___ Data for analysis ___
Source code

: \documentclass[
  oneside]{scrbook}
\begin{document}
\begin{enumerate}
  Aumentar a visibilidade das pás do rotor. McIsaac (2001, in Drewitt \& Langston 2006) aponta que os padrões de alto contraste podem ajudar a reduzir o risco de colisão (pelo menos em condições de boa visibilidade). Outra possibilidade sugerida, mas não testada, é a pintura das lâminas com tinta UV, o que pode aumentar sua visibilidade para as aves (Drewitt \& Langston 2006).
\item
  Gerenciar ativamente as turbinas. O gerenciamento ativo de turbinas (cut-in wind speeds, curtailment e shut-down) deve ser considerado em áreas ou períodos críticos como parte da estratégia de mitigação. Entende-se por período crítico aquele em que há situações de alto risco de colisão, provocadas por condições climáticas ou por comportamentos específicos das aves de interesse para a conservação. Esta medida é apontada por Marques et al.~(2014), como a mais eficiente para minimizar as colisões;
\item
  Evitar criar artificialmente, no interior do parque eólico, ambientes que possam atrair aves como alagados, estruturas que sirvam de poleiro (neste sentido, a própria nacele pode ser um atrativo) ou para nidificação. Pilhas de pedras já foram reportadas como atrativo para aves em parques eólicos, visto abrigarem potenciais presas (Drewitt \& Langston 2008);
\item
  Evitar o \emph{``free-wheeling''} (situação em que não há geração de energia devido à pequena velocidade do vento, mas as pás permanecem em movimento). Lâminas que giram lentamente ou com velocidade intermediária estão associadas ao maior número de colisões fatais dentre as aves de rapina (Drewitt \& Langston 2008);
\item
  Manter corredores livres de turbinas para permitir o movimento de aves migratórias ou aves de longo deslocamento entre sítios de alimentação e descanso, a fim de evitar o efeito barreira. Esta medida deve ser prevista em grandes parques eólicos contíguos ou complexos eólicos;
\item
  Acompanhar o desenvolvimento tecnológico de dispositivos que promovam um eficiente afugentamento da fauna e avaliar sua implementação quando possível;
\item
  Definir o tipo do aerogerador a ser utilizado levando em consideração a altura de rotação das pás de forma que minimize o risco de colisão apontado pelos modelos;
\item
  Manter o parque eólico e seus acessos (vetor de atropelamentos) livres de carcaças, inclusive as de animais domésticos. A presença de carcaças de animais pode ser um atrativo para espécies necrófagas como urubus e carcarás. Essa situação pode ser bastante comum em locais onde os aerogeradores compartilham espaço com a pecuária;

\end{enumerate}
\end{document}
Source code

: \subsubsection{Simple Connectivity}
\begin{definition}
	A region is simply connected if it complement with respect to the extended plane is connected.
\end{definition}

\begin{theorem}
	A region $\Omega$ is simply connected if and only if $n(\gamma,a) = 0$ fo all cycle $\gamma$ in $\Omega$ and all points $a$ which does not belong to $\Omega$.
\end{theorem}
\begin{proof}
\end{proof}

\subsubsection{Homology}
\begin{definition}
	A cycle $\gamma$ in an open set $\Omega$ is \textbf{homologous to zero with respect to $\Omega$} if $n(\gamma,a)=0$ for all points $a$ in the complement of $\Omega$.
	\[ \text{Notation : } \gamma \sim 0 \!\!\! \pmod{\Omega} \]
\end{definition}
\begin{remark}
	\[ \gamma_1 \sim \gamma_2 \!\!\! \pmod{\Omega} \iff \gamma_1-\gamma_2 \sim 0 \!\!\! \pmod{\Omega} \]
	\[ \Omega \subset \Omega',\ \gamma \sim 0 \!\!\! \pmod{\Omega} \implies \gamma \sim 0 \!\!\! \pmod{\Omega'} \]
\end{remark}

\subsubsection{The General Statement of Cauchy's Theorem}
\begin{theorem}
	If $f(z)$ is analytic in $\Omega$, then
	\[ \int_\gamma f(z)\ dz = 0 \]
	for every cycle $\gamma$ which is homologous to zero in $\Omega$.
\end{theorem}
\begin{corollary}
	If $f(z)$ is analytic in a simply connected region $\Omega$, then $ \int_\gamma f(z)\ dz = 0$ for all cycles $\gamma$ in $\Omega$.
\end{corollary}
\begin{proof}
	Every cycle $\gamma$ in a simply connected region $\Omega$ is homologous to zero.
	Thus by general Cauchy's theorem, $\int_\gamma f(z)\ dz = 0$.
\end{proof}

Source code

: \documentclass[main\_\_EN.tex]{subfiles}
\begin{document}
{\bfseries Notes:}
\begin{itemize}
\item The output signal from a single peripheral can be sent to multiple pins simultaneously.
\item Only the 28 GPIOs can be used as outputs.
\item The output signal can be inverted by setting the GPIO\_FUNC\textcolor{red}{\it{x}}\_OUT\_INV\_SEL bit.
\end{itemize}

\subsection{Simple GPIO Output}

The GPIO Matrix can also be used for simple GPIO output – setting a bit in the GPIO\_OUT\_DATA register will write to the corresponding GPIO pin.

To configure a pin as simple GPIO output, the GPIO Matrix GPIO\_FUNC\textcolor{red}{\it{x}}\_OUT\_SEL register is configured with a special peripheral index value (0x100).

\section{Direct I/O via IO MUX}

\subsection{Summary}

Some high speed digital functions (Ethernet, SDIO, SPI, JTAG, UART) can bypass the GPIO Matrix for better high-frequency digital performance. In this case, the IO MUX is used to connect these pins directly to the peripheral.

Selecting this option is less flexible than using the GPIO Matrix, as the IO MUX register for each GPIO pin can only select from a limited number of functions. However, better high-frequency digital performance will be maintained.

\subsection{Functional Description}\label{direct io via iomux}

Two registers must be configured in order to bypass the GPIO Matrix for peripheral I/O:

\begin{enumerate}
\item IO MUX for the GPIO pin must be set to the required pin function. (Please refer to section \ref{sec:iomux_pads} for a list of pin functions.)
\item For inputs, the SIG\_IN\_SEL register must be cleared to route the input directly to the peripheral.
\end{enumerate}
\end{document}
___
#### Exercise details
Look over the records above and copy each line that includes the string "pmod".

#### Response
	\[ \text{Notation : } \gamma \sim 0 \!\!\! \pmod{\Omega} \]
	\[ \gamma_1 \sim \gamma_2 \!\!\! \pmod{\Omega} \iff \gamma_1-\gamma_2 \sim 0 \!\!\! \pmod{\Omega} \]
	\[ \Omega \subset \Omega',\ \gamma \sim 0 \!\!\! \pmod{\Omega} \implies \gamma \sim 0 \!\!\! \pmod{\Omega'} \]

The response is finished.